# Most Profitable Region Month

> One region, one month. Peak profit.

Canonical URL: <https://datadriven.io/problems/most_profitable_region_month>

Domain: SQL · Difficulty: medium · Seniority: L4

## Problem

The finance team needs the single most profitable region-month combination in 2026. For each region, sum profit by transaction month, matching orders to transactions by their ID modulo 100. Return whichever region and month came out on top.

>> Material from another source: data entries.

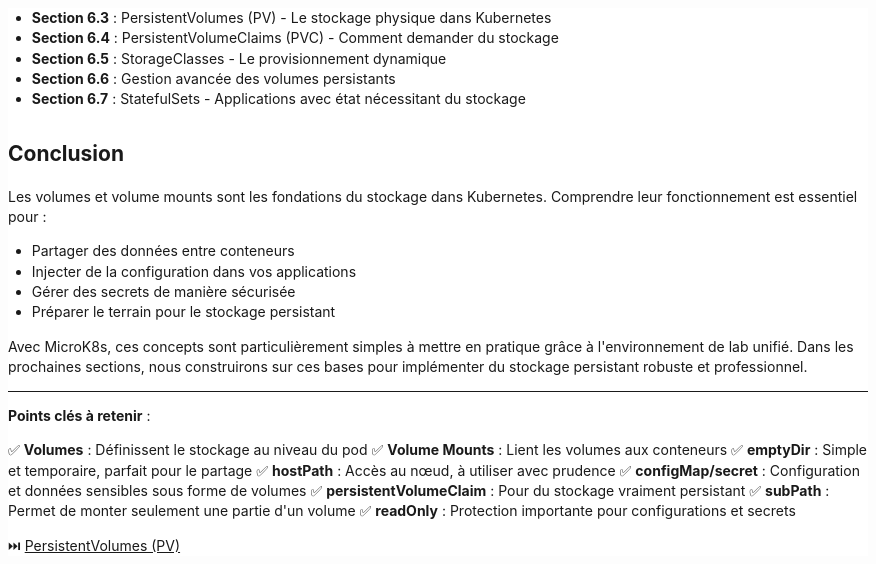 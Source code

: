 - **Section 6.3** : PersistentVolumes (PV) - Le stockage physique dans Kubernetes
- **Section 6.4** : PersistentVolumeClaims (PVC) - Comment demander du stockage
- **Section 6.5** : StorageClasses - Le provisionnement dynamique
- **Section 6.6** : Gestion avancée des volumes persistants
- **Section 6.7** : StatefulSets - Applications avec état nécessitant du stockage

## Conclusion

Les volumes et volume mounts sont les fondations du stockage dans Kubernetes. Comprendre leur fonctionnement est essentiel pour :

- Partager des données entre conteneurs
- Injecter de la configuration dans vos applications
- Gérer des secrets de manière sécurisée
- Préparer le terrain pour le stockage persistant

Avec MicroK8s, ces concepts sont particulièrement simples à mettre en pratique grâce à l'environnement de lab unifié. Dans les prochaines sections, nous construirons sur ces bases pour implémenter du stockage persistant robuste et professionnel.

---

**Points clés à retenir** :

✅ **Volumes** : Définissent le stockage au niveau du pod
✅ **Volume Mounts** : Lient les volumes aux conteneurs
✅ **emptyDir** : Simple et temporaire, parfait pour le partage
✅ **hostPath** : Accès au nœud, à utiliser avec prudence
✅ **configMap/secret** : Configuration et données sensibles sous forme de volumes
✅ **persistentVolumeClaim** : Pour du stockage vraiment persistant
✅ **subPath** : Permet de monter seulement une partie d'un volume
✅ **readOnly** : Protection importante pour configurations et secrets

⏭️ [PersistentVolumes (PV)](/06-stockage-persistant/03-persistentvolumes-pv.md)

## Worked solution and explanation

### What this is really asking

`o.order_id % 100 = t.transaction_id % 100` is not a real key. It is a synthetic bucket join across 30M and 100M rows that fans into roughly a 30-trillion-row pre-aggregate. Every shape decision flows from that.

---

### Break down the requirements

#### Step 1: Join on the modulo bucket

Match each order to every transaction sharing the same (id mod 100). This is a many-to-many bucket join, not a referential lookup.

#### Step 2: Group by region and transaction month

Bucket the transaction_date with strftime('%m', ...) so December across years collapses together, then SUM profit per (region, month).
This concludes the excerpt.